> [WORK ORDER]: In the records that follow, the lines from the one containing "Python3 должен быть уже установлен." to the one containing "### Настройки группы и приложения Вконтакте", inclusive, are to be given again exactly.

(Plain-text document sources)
• • •

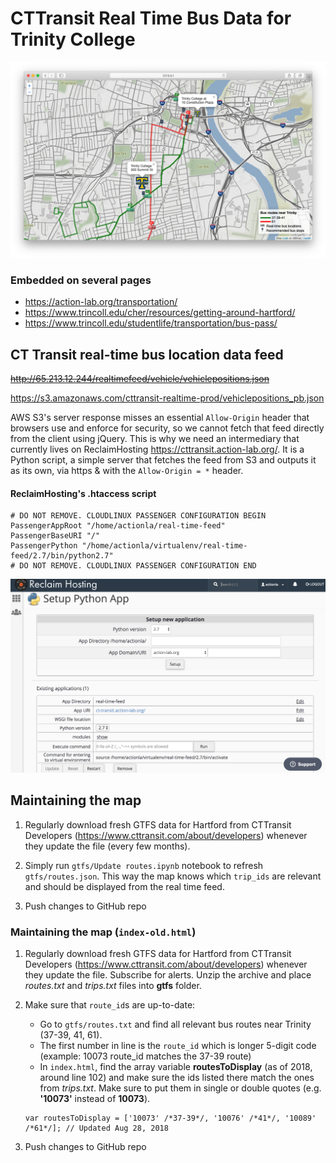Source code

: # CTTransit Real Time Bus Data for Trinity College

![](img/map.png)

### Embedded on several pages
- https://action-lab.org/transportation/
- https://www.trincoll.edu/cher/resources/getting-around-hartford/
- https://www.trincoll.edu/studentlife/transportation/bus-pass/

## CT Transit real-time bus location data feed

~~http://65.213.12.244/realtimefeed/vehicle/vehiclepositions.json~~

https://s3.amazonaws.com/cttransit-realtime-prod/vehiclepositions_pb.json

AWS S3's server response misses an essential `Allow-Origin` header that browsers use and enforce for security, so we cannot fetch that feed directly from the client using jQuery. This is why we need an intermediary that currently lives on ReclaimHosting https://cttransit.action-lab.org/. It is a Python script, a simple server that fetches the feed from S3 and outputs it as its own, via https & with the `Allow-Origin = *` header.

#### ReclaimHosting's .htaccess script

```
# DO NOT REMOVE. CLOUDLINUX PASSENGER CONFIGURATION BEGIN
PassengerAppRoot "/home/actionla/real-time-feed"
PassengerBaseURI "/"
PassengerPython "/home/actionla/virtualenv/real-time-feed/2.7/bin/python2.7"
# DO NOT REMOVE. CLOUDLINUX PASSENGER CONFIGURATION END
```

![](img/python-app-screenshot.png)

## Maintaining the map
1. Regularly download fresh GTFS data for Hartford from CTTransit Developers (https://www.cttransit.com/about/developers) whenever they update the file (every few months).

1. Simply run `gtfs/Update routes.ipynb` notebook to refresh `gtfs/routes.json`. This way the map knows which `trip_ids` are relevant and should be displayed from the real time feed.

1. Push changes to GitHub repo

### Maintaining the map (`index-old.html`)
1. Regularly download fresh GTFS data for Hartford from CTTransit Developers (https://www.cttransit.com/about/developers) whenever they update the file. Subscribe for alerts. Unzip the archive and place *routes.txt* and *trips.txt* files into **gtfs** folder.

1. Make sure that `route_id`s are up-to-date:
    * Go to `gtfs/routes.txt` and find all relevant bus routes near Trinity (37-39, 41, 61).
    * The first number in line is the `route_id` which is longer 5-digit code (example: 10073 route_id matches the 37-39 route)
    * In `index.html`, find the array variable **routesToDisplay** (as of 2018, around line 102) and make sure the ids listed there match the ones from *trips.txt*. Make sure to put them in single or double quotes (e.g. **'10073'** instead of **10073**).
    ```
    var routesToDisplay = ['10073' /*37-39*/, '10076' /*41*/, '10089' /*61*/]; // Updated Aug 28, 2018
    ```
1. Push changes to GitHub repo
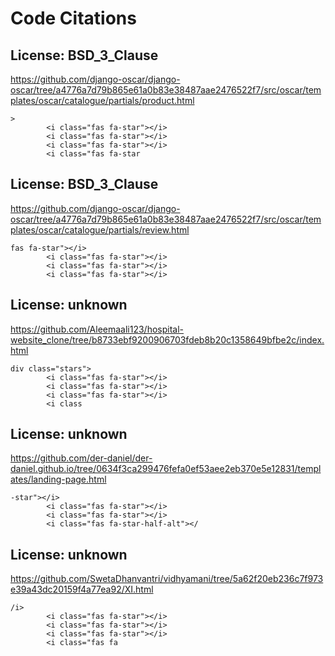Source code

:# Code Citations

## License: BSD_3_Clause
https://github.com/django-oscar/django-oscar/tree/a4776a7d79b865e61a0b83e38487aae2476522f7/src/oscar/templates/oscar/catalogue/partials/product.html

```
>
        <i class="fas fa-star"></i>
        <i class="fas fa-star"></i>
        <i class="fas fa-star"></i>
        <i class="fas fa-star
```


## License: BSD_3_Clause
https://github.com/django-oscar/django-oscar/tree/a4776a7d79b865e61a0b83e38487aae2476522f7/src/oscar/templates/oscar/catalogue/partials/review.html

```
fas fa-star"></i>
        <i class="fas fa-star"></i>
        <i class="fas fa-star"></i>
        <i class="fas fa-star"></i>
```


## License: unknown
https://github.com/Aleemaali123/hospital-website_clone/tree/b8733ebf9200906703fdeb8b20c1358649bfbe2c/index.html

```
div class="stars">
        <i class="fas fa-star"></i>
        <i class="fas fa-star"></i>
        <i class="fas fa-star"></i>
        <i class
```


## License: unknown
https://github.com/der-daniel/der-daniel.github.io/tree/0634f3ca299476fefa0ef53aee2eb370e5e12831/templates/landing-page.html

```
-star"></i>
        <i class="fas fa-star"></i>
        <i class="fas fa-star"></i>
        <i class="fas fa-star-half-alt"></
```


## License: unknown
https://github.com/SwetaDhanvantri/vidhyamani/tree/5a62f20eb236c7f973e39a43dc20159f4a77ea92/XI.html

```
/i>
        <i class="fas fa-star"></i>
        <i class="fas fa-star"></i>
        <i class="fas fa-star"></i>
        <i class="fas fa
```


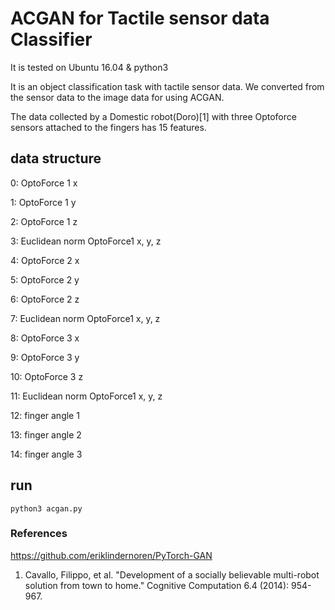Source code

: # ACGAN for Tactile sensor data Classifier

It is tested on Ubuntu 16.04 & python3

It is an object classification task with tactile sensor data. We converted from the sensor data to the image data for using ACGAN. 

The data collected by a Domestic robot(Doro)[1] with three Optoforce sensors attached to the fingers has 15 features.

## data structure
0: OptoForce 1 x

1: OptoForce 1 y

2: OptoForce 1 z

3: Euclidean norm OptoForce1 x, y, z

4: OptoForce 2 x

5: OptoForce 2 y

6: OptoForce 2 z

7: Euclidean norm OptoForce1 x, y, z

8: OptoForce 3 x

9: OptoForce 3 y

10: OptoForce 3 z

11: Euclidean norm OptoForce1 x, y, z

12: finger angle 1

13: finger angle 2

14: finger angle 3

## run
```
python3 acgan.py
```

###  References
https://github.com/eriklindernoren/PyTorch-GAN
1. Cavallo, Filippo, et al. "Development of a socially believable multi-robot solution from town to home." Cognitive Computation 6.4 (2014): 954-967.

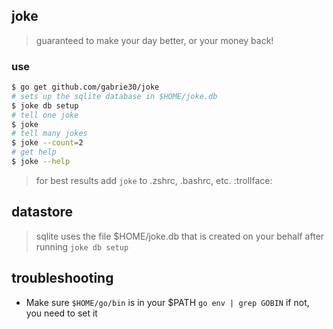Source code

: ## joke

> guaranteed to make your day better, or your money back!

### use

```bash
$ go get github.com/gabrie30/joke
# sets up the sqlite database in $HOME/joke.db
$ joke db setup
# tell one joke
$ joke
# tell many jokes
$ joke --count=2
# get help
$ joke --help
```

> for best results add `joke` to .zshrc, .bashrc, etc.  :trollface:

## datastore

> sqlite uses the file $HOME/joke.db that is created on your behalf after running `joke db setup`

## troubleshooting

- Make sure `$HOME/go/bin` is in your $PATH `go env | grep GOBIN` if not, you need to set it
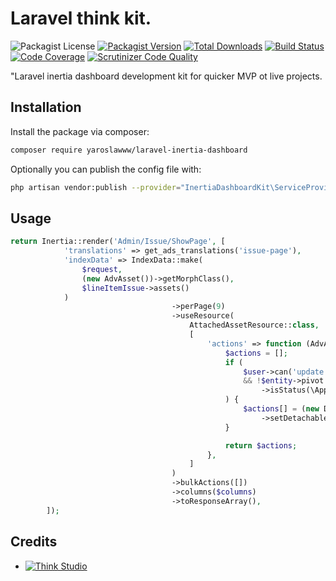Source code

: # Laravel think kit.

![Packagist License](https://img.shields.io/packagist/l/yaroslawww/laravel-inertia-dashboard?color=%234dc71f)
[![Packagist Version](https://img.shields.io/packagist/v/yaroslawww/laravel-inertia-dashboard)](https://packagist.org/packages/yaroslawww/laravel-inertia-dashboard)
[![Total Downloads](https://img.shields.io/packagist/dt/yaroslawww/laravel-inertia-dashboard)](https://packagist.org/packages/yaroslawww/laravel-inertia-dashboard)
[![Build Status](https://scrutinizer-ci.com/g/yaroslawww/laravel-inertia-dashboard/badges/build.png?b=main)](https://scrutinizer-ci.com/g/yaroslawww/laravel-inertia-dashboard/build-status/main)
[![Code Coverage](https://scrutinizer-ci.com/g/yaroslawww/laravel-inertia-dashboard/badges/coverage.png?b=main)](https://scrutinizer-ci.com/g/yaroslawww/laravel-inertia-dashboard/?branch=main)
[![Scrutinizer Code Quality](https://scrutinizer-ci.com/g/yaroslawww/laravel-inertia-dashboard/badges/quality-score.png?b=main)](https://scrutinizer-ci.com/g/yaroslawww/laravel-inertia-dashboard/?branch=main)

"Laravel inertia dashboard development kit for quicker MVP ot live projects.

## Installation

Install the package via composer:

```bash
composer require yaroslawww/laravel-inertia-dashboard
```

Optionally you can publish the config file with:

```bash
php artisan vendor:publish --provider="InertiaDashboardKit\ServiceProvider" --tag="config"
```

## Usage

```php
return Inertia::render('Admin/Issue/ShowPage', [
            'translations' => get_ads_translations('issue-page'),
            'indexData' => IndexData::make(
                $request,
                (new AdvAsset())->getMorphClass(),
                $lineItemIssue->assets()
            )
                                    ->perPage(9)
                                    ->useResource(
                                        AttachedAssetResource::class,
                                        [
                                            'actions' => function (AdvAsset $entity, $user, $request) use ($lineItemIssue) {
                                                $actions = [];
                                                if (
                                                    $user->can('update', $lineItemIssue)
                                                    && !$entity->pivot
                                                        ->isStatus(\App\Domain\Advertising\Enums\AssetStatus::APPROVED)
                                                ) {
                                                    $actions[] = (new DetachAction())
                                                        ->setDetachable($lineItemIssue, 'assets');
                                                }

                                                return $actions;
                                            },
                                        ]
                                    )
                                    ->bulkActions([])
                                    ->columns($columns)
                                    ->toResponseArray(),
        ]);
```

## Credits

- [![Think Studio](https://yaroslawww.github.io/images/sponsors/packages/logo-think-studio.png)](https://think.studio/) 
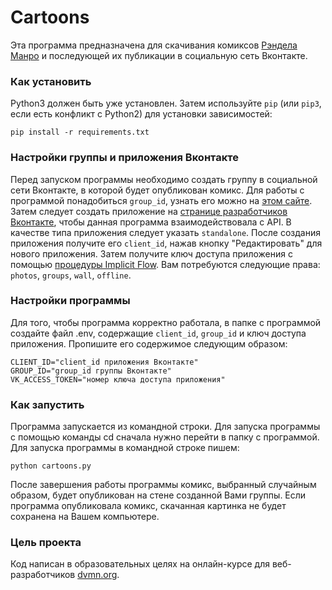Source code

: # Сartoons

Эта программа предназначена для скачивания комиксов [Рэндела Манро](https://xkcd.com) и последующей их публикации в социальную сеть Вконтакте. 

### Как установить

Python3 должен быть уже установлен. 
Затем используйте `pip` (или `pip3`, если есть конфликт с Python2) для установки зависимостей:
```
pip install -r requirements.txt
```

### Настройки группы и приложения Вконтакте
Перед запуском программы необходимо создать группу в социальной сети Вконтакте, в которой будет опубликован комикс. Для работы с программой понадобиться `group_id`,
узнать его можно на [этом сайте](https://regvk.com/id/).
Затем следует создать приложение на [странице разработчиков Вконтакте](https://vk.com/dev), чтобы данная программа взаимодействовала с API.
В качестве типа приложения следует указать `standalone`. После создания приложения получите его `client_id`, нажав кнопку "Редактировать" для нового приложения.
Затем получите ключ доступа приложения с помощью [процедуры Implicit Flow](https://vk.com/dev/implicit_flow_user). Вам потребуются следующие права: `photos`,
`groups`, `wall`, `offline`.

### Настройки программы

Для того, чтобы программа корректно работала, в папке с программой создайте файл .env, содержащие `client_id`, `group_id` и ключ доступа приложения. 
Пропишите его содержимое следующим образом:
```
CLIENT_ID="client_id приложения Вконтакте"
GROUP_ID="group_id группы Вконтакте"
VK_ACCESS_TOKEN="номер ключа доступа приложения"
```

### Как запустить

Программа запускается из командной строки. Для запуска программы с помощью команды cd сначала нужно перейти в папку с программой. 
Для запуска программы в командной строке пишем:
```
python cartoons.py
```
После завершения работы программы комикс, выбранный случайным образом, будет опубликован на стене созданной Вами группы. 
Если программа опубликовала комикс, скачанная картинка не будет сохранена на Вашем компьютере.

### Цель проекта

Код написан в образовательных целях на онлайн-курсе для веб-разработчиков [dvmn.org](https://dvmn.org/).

• • •

> [TASK ANSWER]:
Python3 должен быть уже установлен. 
Затем используйте `pip` (или `pip3`, если есть конфликт с Python2) для установки зависимостей:
```
pip install -r requirements.txt
```

### Настройки группы и приложения Вконтакте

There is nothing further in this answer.